Samedi 5 août 2017 — Dernier ajout lundi 7 août 2017

Jeudi de la 26e semaine, année impaire

“Le règne de Dieu s’est approché de vous.”

Ne. 8, 1…12 Ps. 18 Lc. 10, 1-12

  • Le jeudi 5 octobre 2017 iCal
    semaine 26 : Jeudi de la 26e semaine, année impaire

Après cela, parmi les disciples le Seigneur en désigna encore soixante-douze, et il les envoya deux par deux, en avant de lui, en toute ville et localité où lui-même allait se rendre.

Il leur dit : « La moisson est abondante, mais les ouvriers sont peu nombreux. Priez donc le maître de la moisson d’envoyer des ouvriers pour sa moisson. Priez pour que le don précieux de la Parole transforme et libère de tout ce qui nous enferme ! Qu’elle nous donne les capacités à nous recevoir les uns des autres, à entrer en communion avec les autres. Cette Parole est au-delà de tout, elle est avant tout. Il n’est besoin que de la recevoir. La demande de Jésus à ses disciples est qu’ils préparent cette annonce en disant par leur vie que le Royaume de Dieu est tout proche. La bonne Nouvelle de Dieu présent et aimant nous bouleverse. Du plus profond de nous-mêmes, le cri qui habite chacun de nous en vue de retrouver Dieu, réémerge et provoque une grande émotion. Le travail de la Parole de Dieu, de Jésus, le Verbe de Dieu qui est venu accomplir l’œuvre de Dieu au milieu de nous, est merveilleux. Les pauvres rencontrés par Jésus ont été remis à eux-mêmes et à Dieu. C’est le passage de Dieu dans notre vie que Jésus est venu accomplir.

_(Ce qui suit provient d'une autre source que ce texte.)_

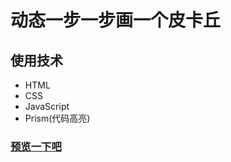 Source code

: # 动态一步一步画一个皮卡丘

## 使用技术

- HTML
- CSS
- JavaScript
- Prism(代码高亮)

### [预览一下吧](http://www.blackhu.site/Pikachu/) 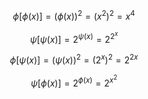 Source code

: $$ \phi[\phi(x)] = (\phi(x))^2 = \left(x^2\right)^2 = x^4 $$

$$ \psi[\psi(x)] = 2^{\psi(x)} = 2^{2^x} $$

$$ \phi[\psi(x)] = (\psi(x))^2 = \left(2^x\right)^2 = 2^{2x} $$

$$ \psi[\phi(x)] = 2^{\phi(x)} = 2^{x^2} $$ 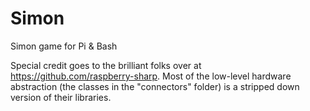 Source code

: # Simon
Simon game for Pi &amp; Bash

Special credit goes to the brilliant folks over at https://github.com/raspberry-sharp. Most of the low-level hardware abstraction (the classes in the "connectors" folder) is a stripped down version of their libraries.
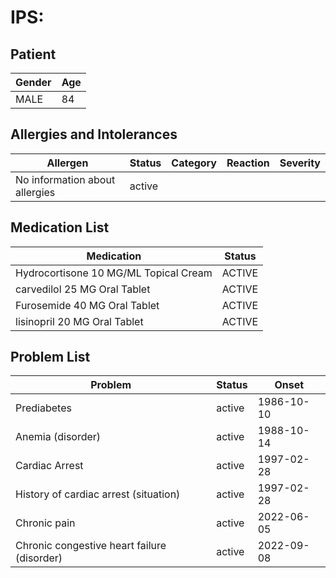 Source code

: # IPS:

## Patient

|Gender|Age|
|---|---|
|MALE|84|

## Allergies and Intolerances

|Allergen|Status|Category|Reaction|Severity|
|---|---|---|---|---|
|No information about allergies|active||||

## Medication List

|Medication|Status|
|---|---|
|Hydrocortisone 10 MG/ML Topical Cream|ACTIVE|
|carvedilol 25 MG Oral Tablet|ACTIVE|
|Furosemide 40 MG Oral Tablet|ACTIVE|
|lisinopril 20 MG Oral Tablet|ACTIVE|

## Problem List

|Problem|Status|Onset|
|---|---|---|
|Prediabetes|active|1986-10-10|
|Anemia (disorder)|active|1988-10-14|
|Cardiac Arrest|active|1997-02-28|
|History of cardiac arrest (situation)|active|1997-02-28|
|Chronic pain|active|2022-06-05|
|Chronic congestive heart failure (disorder)|active|2022-09-08|
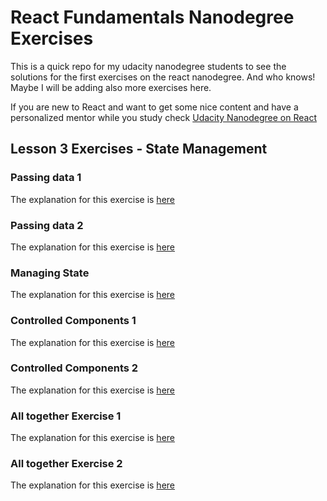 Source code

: # React Fundamentals Nanodegree Exercises

This is a quick repo for my udacity nanodegree students to see the solutions for
the first exercises on the react nanodegree. And who knows! Maybe I will be adding
also more exercises here.

If you are new to React and want to get some nice content and have a personalized
mentor while you study check [Udacity Nanodegree on React](https://www.udacity.com/course/react-nanodegree--nd019)

## Lesson 3 Exercises - State Management

### Passing data 1

The explanation for this exercise is [here](/src/components/PaddingData1/README.md)

### Passing data 2

The explanation for this exercise is [here](/src/components/PaddingData2/README.md)

### Managing State

The explanation for this exercise is [here](/src/components/ManagingState1/README.md)

### Controlled Components 1

The explanation for this exercise is [here](/src/components/ControlledComponents1/README.md)

### Controlled Components 2

The explanation for this exercise is [here](/src/components/ControlledComponents2/README.md)

### All together Exercise 1

The explanation for this exercise is [here](/src/components/AllTogetherExercise1/README.md)

### All together Exercise 2

The explanation for this exercise is [here](/src/components/AllTogetherExercise2/README.md)
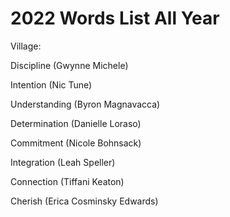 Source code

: # 2022 Words List All Year

Village:

Discipline (Gwynne Michele)

Intention (Nic Tune)

Understanding (Byron Magnavacca)

Determination (Danielle Loraso)

Commitment (Nicole Bohnsack)

Integration (Leah Speller)

Connection (Tiffani Keaton)

Cherish (Erica Cosminsky Edwards)




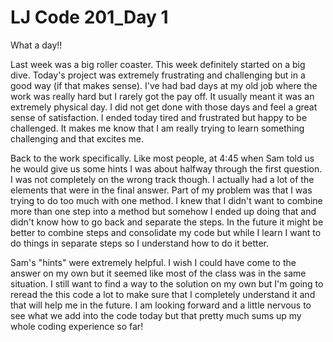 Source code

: # LJ Code 201_Day 1

What a day!!

Last week was a big roller coaster. This week definitely started on a big dive. Today's project was extremely frustrating and challenging but in a good way (if that makes sense). I've had bad days at my old job where the work was really hard but I rarely got the pay off. It usually meant it was an extremely physical day. I did not get done with those days and feel a great sense of satisfaction. I ended today tired and frustrated but happy to be challenged. It makes me know that I am really trying to learn something challenging and that excites me.

Back to the work specifically. Like most people, at 4:45 when Sam told us he would give us some hints I was about halfway through the first question. I was not completely on the wrong track though. I actually had a lot of the elements that were in the final answer. Part of my problem was that I was trying to do too much with one method. I knew that I didn't want to combine more than one step into a method but somehow I ended up doing that and didn't know how to go back and separate the steps. In the future it might be better to combine steps and consolidate my code but while I learn I want to do things in separate steps so I understand how to do it better.

Sam's "hints" were extremely helpful. I wish I could have come to the answer on my own but it seemed like most of the class was in the same situation. I still want to find a way to the solution on my own but I'm going to reread the this code a lot to make sure that I completely understand it and that will help me in the future. I am looking forward and a little nervous to see what we add into the code today but that pretty much sums up my whole coding experience so far!
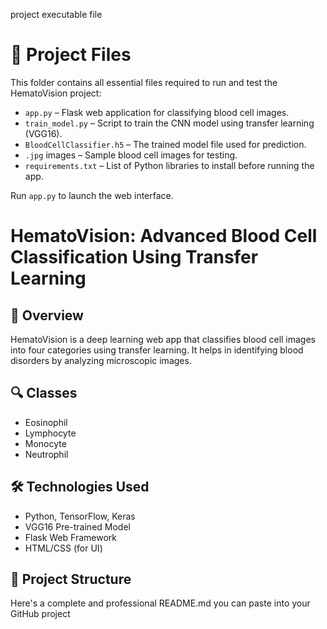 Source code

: project executable file

# 📁 Project Files

This folder contains all essential files required to run and test the HematoVision project:

- `app.py` – Flask web application for classifying blood cell images.
- `train_model.py` – Script to train the CNN model using transfer learning (VGG16).
- `BloodCellClassifier.h5` – The trained model file used for prediction.
- `.jpg` images – Sample blood cell images for testing.
- `requirements.txt` – List of Python libraries to install before running the app.

Run `app.py` to launch the web interface.

# HematoVision: Advanced Blood Cell Classification Using Transfer Learning

## 🧠 Overview
HematoVision is a deep learning web app that classifies blood cell images into four categories using transfer learning. It helps in identifying blood disorders by analyzing microscopic images.

## 🔍 Classes
- Eosinophil
- Lymphocyte
- Monocyte
- Neutrophil

## 🛠️ Technologies Used
- Python, TensorFlow, Keras
- VGG16 Pre-trained Model
- Flask Web Framework
- HTML/CSS (for UI)

## 📁 Project Structure
Here's a complete and professional README.md you can paste into your GitHub project
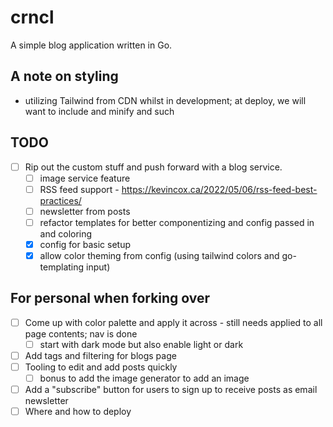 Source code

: # crncl

A simple blog application written in Go.

## A note on styling
- utilizing Tailwind from CDN whilst in development; at deploy, we will want to include and minify and such

## TODO
- [ ] Rip out the custom stuff and push forward with a blog service.
    - [ ] image service feature
    - [ ] RSS feed support - https://kevincox.ca/2022/05/06/rss-feed-best-practices/
    - [ ] newsletter from posts
    - [ ] refactor templates for better componentizing and config passed in and coloring
    - [x] config for basic setup
    - [x] allow color theming from config (using tailwind colors and go-templating input)

## For personal when forking over
- [ ] Come up with color palette and apply it across - still needs applied to all page contents; nav is done
    - [ ] start with dark mode but also enable light or dark
- [ ] Add tags and filtering for blogs page
- [ ] Tooling to edit and add posts quickly
    - [ ] bonus to add the image generator to add an image
- [ ] Add a "subscribe" button for users to sign up to receive posts as email newsletter
- [ ] Where and how to deploy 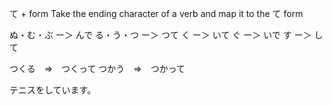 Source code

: 
て + form
Take the ending character of a verb and map it to the て form

ぬ・む・ぶ ー＞ んで
る・う・つ ー＞ つて
く ー＞ いて
ぐ ー＞ いで
す ー＞ して

つくる　⇒　つくって
つかう　⇒　つかって



テニスをしています。
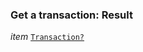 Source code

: 

### Get a transaction: Result  
  
<article>

*item* [`Transaction?`](/docs/ssm-chaincode-models--page#ssm-chaincode-blockchain-content) 

</article>

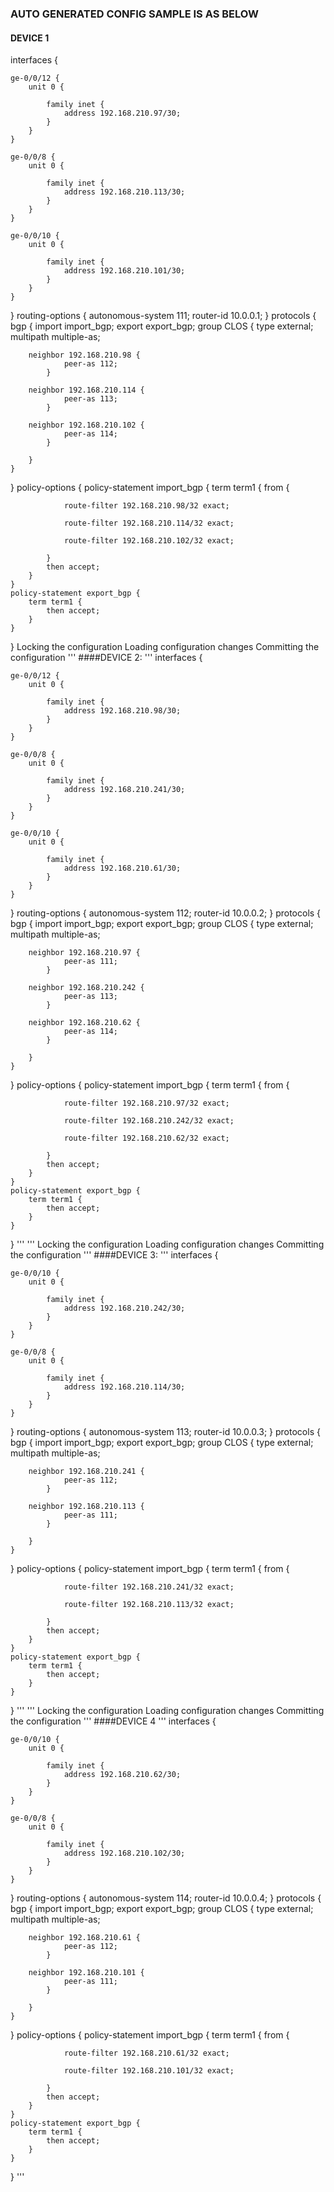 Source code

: ### AUTO GENERATED CONFIG SAMPLE IS AS BELOW

#### DEVICE 1
interfaces {

    ge-0/0/12 {
        unit 0 {
	
            family inet {
                address 192.168.210.97/30;
            }
        }
    }

    ge-0/0/8 {
        unit 0 {
	
            family inet {
                address 192.168.210.113/30;
            }
        }
    }

    ge-0/0/10 {
        unit 0 {
	
            family inet {
                address 192.168.210.101/30;
            }
        }
    }

}
routing-options {
    autonomous-system 111;
    router-id 10.0.0.1;
}
protocols {
    bgp {
        import import_bgp;
        export export_bgp;
        group CLOS {
            type external;
            multipath multiple-as;
	
	    neighbor 192.168.210.98 {
                peer-as 112;
            }
	
	    neighbor 192.168.210.114 {
                peer-as 113;
            }
	
	    neighbor 192.168.210.102 {
                peer-as 114;
            }
	
        }
    }
}
policy-options {
    policy-statement import_bgp {
        term term1 {
            from {
	
                route-filter 192.168.210.98/32 exact;
	
                route-filter 192.168.210.114/32 exact;
	
                route-filter 192.168.210.102/32 exact;
	
            }
            then accept;
        }
    }
    policy-statement export_bgp {
        term term1 {
            then accept;
        }
    }
}
Locking the configuration
Loading configuration changes
Committing the configuration
'''
####DEVICE 2:
'''
interfaces {

    ge-0/0/12 {
        unit 0 {
	
            family inet {
                address 192.168.210.98/30;
            }
        }
    }

    ge-0/0/8 {
        unit 0 {
	
            family inet {
                address 192.168.210.241/30;
            }
        }
    }

    ge-0/0/10 {
        unit 0 {
	
            family inet {
                address 192.168.210.61/30;
            }
        }
    }

}
routing-options {
    autonomous-system 112;
    router-id 10.0.0.2;
}
protocols {
    bgp {
        import import_bgp;
        export export_bgp;
        group CLOS {
            type external;
            multipath multiple-as;
	
	    neighbor 192.168.210.97 {
                peer-as 111;
            }
	
	    neighbor 192.168.210.242 {
                peer-as 113;
            }
	
	    neighbor 192.168.210.62 {
                peer-as 114;
            }
	
        }
    }
}
policy-options {
    policy-statement import_bgp {
        term term1 {
            from {
	
                route-filter 192.168.210.97/32 exact;
	
                route-filter 192.168.210.242/32 exact;
	
                route-filter 192.168.210.62/32 exact;
	
            }
            then accept;
        }
    }
    policy-statement export_bgp {
        term term1 {
            then accept;
        }
    }
}
'''
'''
Locking the configuration
Loading configuration changes
Committing the configuration
'''
####DEVICE 3:
'''
interfaces {

    ge-0/0/10 {
        unit 0 {
	
            family inet {
                address 192.168.210.242/30;
            }
        }
    }

    ge-0/0/8 {
        unit 0 {
	
            family inet {
                address 192.168.210.114/30;
            }
        }
    }

}
routing-options {
    autonomous-system 113;
    router-id 10.0.0.3;
}
protocols {
    bgp {
        import import_bgp;
        export export_bgp;
        group CLOS {
            type external;
            multipath multiple-as;
	
	    neighbor 192.168.210.241 {
                peer-as 112;
            }
	
	    neighbor 192.168.210.113 {
                peer-as 111;
            }
	
        }
    }
}
policy-options {
    policy-statement import_bgp {
        term term1 {
            from {
	
                route-filter 192.168.210.241/32 exact;
	
                route-filter 192.168.210.113/32 exact;
	
            }
            then accept;
        }
    }
    policy-statement export_bgp {
        term term1 {
            then accept;
        }
    }
}
'''
'''
Locking the configuration
Loading configuration changes
Committing the configuration
'''
####DEVICE 4
'''
interfaces {

    ge-0/0/10 {
        unit 0 {
	
            family inet {
                address 192.168.210.62/30;
            }
        }
    }

    ge-0/0/8 {
        unit 0 {
	
            family inet {
                address 192.168.210.102/30;
            }
        }
    }

}
routing-options {
    autonomous-system 114;
    router-id 10.0.0.4;
}
protocols {
    bgp {
        import import_bgp;
        export export_bgp;
        group CLOS {
            type external;
            multipath multiple-as;
	
	    neighbor 192.168.210.61 {
                peer-as 112;
            }
	
	    neighbor 192.168.210.101 {
                peer-as 111;
            }
	
        }
    }
}
policy-options {
    policy-statement import_bgp {
        term term1 {
            from {
	
                route-filter 192.168.210.61/32 exact;
	
                route-filter 192.168.210.101/32 exact;
	
            }
            then accept;
        }
    }
    policy-statement export_bgp {
        term term1 {
            then accept;
        }
    }
}
'''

Allez ! Voici que je vous envoie comme des agneaux au milieu des loups. Ne portez ni bourse, ni sac, ni sandales, et ne saluez personne en chemin. Mais dans toute maison où vous entrerez, dites d’abord : “Paix à cette maison.” S’il y a là un ami de la paix, votre paix ira reposer sur lui ; sinon, elle reviendra sur vous. La paix est le nom de Jésus, par sa Passion et par sa Résurrection, elle est donnée à tous. Nous voulons cultiver cette paix en nous, être attentifs à ce que rien ne soit obstacle à son accueil. Il nous faut vivre pleinement le moment présent pour être toujours renouvelé dans l’Esprit Saint, ouvert à tout ce qui est donné au quotidien. C’est dans la pauvreté d’une vie reçue, n’emportant rien pour n’être que béatitude, que Jésus nous envoie. Il envoie les "douze" et les « soixante douze » pour préparer sa venue. Il s’agit de nous et nous sommes envoyés par Jésus pour nous mettre en marche. Il s’agit de réaliser l’œuvre de Dieu, de revêtir les sentiments du cœur de Jésus : « Dites simplement : "Paix à cette maison !" Le passage de Dieu est toujours un moment de paix, c’est l’harmonie de notre être avec les aspirations d’amour que Dieu y a mises.

Restez dans cette maison, mangeant et buvant ce que l’on vous sert ; car l’ouvrier mérite son salaire. Ne passez pas de maison en maison. Dans toute ville où vous entrerez et où vous serez accueillis, mangez ce qui vous est présenté. Guérissez les malades qui s’y trouvent et dites-leur : “Le règne de Dieu s’est approché de vous.” Mais dans toute ville où vous entrerez et où vous ne serez pas accueillis, allez sur les places et dites : “Même la poussière de votre ville, collée à nos pieds, nous l’enlevons pour vous la laisser. Toutefois, sachez-le : le règne de Dieu s’est approché.” Jésus nous a libéré de la mort, de la plus grande peur qui tenaille chacun de nous. Il est ressuscité. En entendant ces paroles, à un moment privilégié de notre conversion, nous sommes semblables aux fidèles de la première generation, nous revenons à la source. Cheminant dans la souffrance et la détresse, nous avons vitalement besoin de l’Eucharistie pour demeurer dans la présence de Jésus qui nous sauve. Dans sa résurrection, humblement, à qui le voulait bien, Jésus est apparu dans la même humilité et la même douceur qu’à Noel. « Il est venu, il a souffert, il est mort il est vivant, il reviendra. » L’affirmation de la résurrection pour nous est déjà notre résurrection. Elle prend corps dans la résurrection de Jésus.

Nous demandons la grâce de communier chaque jour au mystere du Christ pour annoncer le feu de l’amour de Dieu au monde.